• Work instructions:
Write the listing out again verbatim, leaving nothing out.

• Input material:
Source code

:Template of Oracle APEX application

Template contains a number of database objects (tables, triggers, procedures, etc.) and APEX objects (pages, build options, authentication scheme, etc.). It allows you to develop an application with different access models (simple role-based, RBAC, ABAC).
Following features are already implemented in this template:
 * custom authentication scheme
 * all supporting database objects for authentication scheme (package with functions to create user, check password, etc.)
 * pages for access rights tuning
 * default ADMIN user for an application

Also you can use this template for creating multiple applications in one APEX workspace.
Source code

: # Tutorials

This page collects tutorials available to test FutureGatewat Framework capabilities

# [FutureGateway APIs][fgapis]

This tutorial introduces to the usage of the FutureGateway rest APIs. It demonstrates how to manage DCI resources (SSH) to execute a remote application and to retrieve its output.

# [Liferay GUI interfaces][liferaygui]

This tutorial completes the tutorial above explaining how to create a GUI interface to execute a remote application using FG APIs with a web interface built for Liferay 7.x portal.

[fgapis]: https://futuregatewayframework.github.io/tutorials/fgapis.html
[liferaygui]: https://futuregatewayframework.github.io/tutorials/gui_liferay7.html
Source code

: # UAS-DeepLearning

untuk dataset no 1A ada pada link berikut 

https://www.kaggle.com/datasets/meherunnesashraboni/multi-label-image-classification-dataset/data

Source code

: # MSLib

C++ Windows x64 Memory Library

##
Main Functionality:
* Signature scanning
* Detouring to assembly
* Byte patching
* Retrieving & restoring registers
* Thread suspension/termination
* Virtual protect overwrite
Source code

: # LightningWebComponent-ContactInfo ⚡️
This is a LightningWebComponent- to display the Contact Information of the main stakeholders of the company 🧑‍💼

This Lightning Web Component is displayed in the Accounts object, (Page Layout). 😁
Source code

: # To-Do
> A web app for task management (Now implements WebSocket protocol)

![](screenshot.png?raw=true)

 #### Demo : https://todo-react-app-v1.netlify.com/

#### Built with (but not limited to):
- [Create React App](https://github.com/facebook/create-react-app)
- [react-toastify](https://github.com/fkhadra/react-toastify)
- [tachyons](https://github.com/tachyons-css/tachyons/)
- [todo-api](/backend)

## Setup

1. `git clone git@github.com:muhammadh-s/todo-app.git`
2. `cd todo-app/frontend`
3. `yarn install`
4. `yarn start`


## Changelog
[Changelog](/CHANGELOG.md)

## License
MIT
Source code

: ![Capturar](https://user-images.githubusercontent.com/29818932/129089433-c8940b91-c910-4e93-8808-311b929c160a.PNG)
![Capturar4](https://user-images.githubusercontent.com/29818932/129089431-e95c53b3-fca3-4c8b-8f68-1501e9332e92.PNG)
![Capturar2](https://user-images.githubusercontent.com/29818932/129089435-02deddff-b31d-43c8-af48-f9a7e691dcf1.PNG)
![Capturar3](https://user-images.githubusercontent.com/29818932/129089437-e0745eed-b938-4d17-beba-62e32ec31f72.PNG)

• Solution to the exercise:
Source code

:Template of Oracle APEX application

Template contains a number of database objects (tables, triggers, procedures, etc.) and APEX objects (pages, build options, authentication scheme, etc.). It allows you to develop an application with different access models (simple role-based, RBAC, ABAC).
Following features are already implemented in this template:
 * custom authentication scheme
 * all supporting database objects for authentication scheme (package with functions to create user, check password, etc.)
 * pages for access rights tuning
 * default ADMIN user for an application

Also you can use this template for creating multiple applications in one APEX workspace.
Source code

: # Tutorials

This page collects tutorials available to test FutureGatewat Framework capabilities

# [FutureGateway APIs][fgapis]

This tutorial introduces to the usage of the FutureGateway rest APIs. It demonstrates how to manage DCI resources (SSH) to execute a remote application and to retrieve its output.

# [Liferay GUI interfaces][liferaygui]

This tutorial completes the tutorial above explaining how to create a GUI interface to execute a remote application using FG APIs with a web interface built for Liferay 7.x portal.

[fgapis]: https://futuregatewayframework.github.io/tutorials/fgapis.html
[liferaygui]: https://futuregatewayframework.github.io/tutorials/gui_liferay7.html
Source code

: # UAS-DeepLearning

untuk dataset no 1A ada pada link berikut 

https://www.kaggle.com/datasets/meherunnesashraboni/multi-label-image-classification-dataset/data

Source code

: # MSLib

C++ Windows x64 Memory Library

##
Main Functionality:
* Signature scanning
* Detouring to assembly
* Byte patching
* Retrieving & restoring registers
* Thread suspension/termination
* Virtual protect overwrite
Source code

: # LightningWebComponent-ContactInfo ⚡️
This is a LightningWebComponent- to display the Contact Information of the main stakeholders of the company 🧑‍💼

This Lightning Web Component is displayed in the Accounts object, (Page Layout). 😁
Source code

: # To-Do
> A web app for task management (Now implements WebSocket protocol)

![](screenshot.png?raw=true)

 #### Demo : https://todo-react-app-v1.netlify.com/

#### Built with (but not limited to):
- [Create React App](https://github.com/facebook/create-react-app)
- [react-toastify](https://github.com/fkhadra/react-toastify)
- [tachyons](https://github.com/tachyons-css/tachyons/)
- [todo-api](/backend)

## Setup

1. `git clone git@github.com:muhammadh-s/todo-app.git`
2. `cd todo-app/frontend`
3. `yarn install`
4. `yarn start`


## Changelog
[Changelog](/CHANGELOG.md)

## License
MIT
Source code

: ![Capturar](https://user-images.githubusercontent.com/29818932/129089433-c8940b91-c910-4e93-8808-311b929c160a.PNG)
![Capturar4](https://user-images.githubusercontent.com/29818932/129089431-e95c53b3-fca3-4c8b-8f68-1501e9332e92.PNG)
![Capturar2](https://user-images.githubusercontent.com/29818932/129089435-02deddff-b31d-43c8-af48-f9a7e691dcf1.PNG)
![Capturar3](https://user-images.githubusercontent.com/29818932/129089437-e0745eed-b938-4d17-beba-62e32ec31f72.PNG)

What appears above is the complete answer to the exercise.